Source data

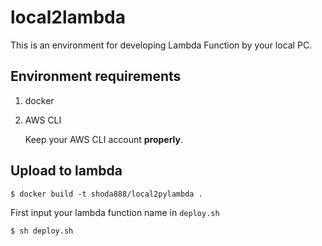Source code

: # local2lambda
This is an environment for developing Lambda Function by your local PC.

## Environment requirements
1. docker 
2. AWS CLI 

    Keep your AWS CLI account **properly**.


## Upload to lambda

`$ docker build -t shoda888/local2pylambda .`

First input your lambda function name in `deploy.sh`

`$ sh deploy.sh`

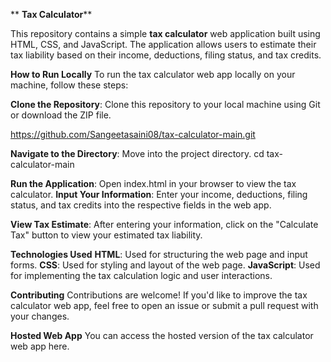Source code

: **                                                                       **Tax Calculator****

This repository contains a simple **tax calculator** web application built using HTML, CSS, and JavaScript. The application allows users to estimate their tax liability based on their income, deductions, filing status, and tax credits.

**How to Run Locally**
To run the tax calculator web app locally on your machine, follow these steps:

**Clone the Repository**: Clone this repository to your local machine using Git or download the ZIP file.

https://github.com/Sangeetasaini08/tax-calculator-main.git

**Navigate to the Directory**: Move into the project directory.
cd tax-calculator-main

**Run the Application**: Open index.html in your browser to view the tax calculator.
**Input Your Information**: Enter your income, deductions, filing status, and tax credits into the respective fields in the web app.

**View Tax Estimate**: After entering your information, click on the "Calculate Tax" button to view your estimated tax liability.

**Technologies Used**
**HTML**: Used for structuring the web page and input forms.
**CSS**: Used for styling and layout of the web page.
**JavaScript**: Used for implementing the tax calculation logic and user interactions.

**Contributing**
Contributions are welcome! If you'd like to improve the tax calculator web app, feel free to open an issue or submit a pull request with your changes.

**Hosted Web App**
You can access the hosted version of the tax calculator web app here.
--
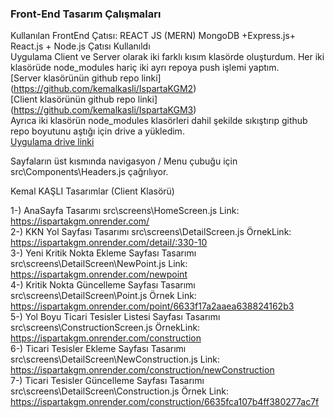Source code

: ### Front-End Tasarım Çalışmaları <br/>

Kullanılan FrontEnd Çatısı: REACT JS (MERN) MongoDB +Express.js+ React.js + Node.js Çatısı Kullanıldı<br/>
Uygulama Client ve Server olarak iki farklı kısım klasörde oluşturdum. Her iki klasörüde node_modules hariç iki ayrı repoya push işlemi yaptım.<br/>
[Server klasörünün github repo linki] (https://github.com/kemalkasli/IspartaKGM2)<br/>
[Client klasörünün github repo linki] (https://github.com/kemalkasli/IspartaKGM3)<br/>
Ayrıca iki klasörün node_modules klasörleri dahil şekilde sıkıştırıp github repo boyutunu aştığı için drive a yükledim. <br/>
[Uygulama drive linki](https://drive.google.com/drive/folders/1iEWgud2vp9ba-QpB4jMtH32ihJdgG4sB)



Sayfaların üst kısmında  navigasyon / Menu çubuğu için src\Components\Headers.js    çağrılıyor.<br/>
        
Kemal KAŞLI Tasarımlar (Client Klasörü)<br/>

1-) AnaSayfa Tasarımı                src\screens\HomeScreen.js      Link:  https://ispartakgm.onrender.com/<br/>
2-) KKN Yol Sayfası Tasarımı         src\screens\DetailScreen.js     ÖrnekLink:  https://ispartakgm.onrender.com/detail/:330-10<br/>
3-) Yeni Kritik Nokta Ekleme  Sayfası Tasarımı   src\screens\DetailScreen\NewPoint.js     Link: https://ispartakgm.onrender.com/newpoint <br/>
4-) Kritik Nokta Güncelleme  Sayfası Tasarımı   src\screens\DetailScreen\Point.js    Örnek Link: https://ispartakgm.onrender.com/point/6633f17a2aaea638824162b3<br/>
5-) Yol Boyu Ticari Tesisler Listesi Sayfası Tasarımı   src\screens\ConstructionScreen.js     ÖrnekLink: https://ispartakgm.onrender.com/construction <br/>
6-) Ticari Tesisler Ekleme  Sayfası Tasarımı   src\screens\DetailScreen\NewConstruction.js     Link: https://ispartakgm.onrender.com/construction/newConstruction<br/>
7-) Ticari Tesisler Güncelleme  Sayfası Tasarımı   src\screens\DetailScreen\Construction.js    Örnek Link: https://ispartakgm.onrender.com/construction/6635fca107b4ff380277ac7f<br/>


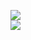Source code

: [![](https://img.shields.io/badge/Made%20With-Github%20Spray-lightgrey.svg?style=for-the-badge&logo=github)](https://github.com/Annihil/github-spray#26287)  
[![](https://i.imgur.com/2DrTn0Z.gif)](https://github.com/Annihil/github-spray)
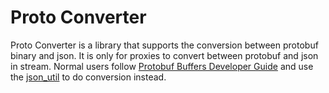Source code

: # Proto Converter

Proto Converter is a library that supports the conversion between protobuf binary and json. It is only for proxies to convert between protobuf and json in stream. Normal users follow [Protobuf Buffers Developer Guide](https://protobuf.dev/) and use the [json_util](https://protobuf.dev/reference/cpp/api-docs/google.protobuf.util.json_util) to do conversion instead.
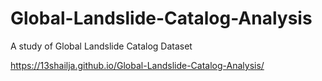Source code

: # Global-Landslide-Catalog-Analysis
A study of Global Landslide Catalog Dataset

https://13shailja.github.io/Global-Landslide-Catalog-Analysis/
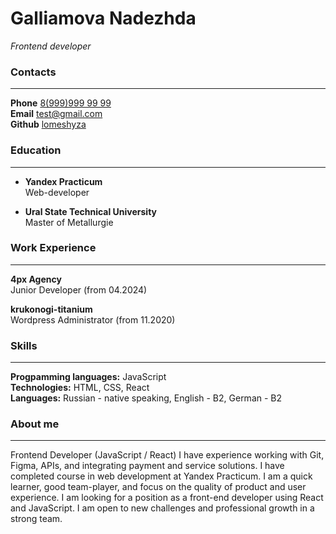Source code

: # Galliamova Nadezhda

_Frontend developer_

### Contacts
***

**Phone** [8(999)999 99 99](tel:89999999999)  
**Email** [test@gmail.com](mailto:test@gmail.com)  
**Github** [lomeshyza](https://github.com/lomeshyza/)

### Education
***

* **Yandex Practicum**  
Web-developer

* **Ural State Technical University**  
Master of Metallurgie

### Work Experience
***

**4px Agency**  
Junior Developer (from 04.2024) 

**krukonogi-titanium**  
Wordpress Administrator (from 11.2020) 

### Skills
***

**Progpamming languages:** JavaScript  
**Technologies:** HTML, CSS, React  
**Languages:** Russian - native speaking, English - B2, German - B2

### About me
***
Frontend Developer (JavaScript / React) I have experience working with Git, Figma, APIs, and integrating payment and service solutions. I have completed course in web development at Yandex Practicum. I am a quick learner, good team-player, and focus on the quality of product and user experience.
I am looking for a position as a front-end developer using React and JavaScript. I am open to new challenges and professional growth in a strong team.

## WHAT TO PRODUCE
Scan the entries above for the word "Uygulama", then copy every line in which it occurs.

## SOLUTION
Uygulama Client ve Server olarak iki farklı kısım klasörde oluşturdum. Her iki klasörüde node_modules hariç iki ayrı repoya push işlemi yaptım.<br/>
[Uygulama drive linki](https://drive.google.com/drive/folders/1iEWgud2vp9ba-QpB4jMtH32ihJdgG4sB)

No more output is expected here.